All such characteristic features of RR have stimulated the research in this field, both experimentally⁶ and theoretically,⁷ but there is still much work to be done in both areas. In this contribution we present our work on the time-independent (TI) calculation of RR spectra⁸ within a general-purpose quantum chemistry program, with an emphasis on the computational applicability and scaling of the method with respect to system size. The implementation was designed as an integrated module in the multi-frequency virtual spectrometer under development in our group;⁹ in this way it can take advantage of the various features already present such as the handling of large systems through reduced-dimensionality schemes, the modeling of the solvation environment, and anharmonicity.
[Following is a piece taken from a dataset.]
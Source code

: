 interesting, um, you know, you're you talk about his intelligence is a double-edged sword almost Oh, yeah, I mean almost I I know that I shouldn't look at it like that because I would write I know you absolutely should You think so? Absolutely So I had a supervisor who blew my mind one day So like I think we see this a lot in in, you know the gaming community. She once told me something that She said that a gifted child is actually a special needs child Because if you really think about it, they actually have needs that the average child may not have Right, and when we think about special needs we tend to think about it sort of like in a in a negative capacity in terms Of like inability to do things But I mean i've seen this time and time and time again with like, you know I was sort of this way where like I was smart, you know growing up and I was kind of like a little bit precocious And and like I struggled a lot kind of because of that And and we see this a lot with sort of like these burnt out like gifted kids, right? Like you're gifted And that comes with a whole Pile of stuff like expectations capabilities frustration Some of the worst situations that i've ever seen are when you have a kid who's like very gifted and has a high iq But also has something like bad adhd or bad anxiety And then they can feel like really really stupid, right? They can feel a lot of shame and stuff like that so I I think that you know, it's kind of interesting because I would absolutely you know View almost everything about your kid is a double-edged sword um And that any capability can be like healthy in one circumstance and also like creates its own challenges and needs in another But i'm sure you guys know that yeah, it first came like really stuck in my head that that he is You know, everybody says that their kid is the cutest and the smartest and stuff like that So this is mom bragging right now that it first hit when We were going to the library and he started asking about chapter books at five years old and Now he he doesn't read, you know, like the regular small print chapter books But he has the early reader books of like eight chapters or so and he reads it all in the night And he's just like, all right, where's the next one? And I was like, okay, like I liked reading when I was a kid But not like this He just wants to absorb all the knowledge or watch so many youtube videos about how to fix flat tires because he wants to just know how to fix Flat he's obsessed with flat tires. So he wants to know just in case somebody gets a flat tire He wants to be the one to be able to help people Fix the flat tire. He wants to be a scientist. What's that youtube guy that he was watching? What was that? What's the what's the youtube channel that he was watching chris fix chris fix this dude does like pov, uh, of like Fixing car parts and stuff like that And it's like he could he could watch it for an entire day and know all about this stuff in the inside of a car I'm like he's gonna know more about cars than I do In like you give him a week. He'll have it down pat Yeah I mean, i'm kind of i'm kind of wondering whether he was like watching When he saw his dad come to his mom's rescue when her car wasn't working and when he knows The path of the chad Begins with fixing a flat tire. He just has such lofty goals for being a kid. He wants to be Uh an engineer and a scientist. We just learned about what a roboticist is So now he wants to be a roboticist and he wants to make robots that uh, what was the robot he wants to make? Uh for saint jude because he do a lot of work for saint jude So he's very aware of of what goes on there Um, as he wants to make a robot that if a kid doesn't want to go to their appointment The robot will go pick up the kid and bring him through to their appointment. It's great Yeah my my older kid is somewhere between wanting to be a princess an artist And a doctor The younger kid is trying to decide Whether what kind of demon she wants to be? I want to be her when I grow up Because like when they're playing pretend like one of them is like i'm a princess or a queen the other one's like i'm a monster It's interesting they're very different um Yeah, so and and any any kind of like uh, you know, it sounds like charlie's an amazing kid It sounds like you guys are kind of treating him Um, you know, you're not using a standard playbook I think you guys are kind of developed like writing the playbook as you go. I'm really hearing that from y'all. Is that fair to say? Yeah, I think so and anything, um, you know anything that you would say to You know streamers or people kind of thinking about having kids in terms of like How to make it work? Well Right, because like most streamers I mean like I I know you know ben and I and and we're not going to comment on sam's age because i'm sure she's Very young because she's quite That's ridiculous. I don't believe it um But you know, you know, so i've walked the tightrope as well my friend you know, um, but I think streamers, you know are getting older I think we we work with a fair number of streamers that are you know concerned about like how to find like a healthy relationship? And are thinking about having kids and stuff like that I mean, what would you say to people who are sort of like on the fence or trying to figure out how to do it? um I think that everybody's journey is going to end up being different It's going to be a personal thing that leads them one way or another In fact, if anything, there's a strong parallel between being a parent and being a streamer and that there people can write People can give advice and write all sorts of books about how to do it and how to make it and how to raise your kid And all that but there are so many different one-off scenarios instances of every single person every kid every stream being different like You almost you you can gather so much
The present work is organised as follows: after an introduction on the theoretical framework of RR, the inclusion of anharmonicity and of environmental effects is discussed. As an illustration of the versatility and reliability of our procedure, we analyze the spectra of three different systems: imidazole, pyrene, and chloropyll a1.
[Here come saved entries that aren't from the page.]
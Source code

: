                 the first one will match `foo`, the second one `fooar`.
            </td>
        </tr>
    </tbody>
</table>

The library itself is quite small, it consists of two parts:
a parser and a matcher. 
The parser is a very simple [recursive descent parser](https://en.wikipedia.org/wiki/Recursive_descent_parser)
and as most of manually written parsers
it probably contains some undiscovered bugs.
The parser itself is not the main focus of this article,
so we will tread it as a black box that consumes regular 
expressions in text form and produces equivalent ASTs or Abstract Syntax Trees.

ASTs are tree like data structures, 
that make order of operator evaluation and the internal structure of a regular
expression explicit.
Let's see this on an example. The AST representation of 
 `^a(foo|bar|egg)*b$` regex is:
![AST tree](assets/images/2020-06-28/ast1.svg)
2 Resonance Raman scattering cross-section

Raman scattering can be formally thought as a two-photon phenomenon where an incident electromagnetic radiation is inelastically scattered by the system, which can either absorb (Stokes scattering) or release (anti-Stokes scattering) energy. The ability of a molecular system to give rise to Raman scattering is related to its transition polarizability tensor¹⁰ between two different vibrational states belonging to the same electronic level. The Raman cross-section can be easily computed once the transition polarizability is known. For isotropic media it can be expressed as a combination of three isotropic invariants corresponding to the mean isotropic polarizability, the symmetric anisotropy, and the antisymmetric anisotropy, defined as¹¹ (summation over repeated indices is implied):

$$a^2=\frac{1}{9}\mathfrak{R}{\alpha }_{aa}^{\mathrm{s}\ast }{\alpha }_{bb}^{\mathrm{s}}{g}^2=\frac{1}{2}\mathrm{Re}(3{\alpha }_{ab}^{\mathrm{s}\ast }{\alpha }_{ab}^{\mathrm{s}}-{\alpha }_{aa}^{\mathrm{s}\ast }{\alpha }_{bb}^{\mathrm{s}})d^2=\frac{3}{2}\mathfrak{R}{\alpha }_{ab}^{\mathrm{a}\ast }{\alpha }_{ab}^{\mathrm{a}}$$ (1)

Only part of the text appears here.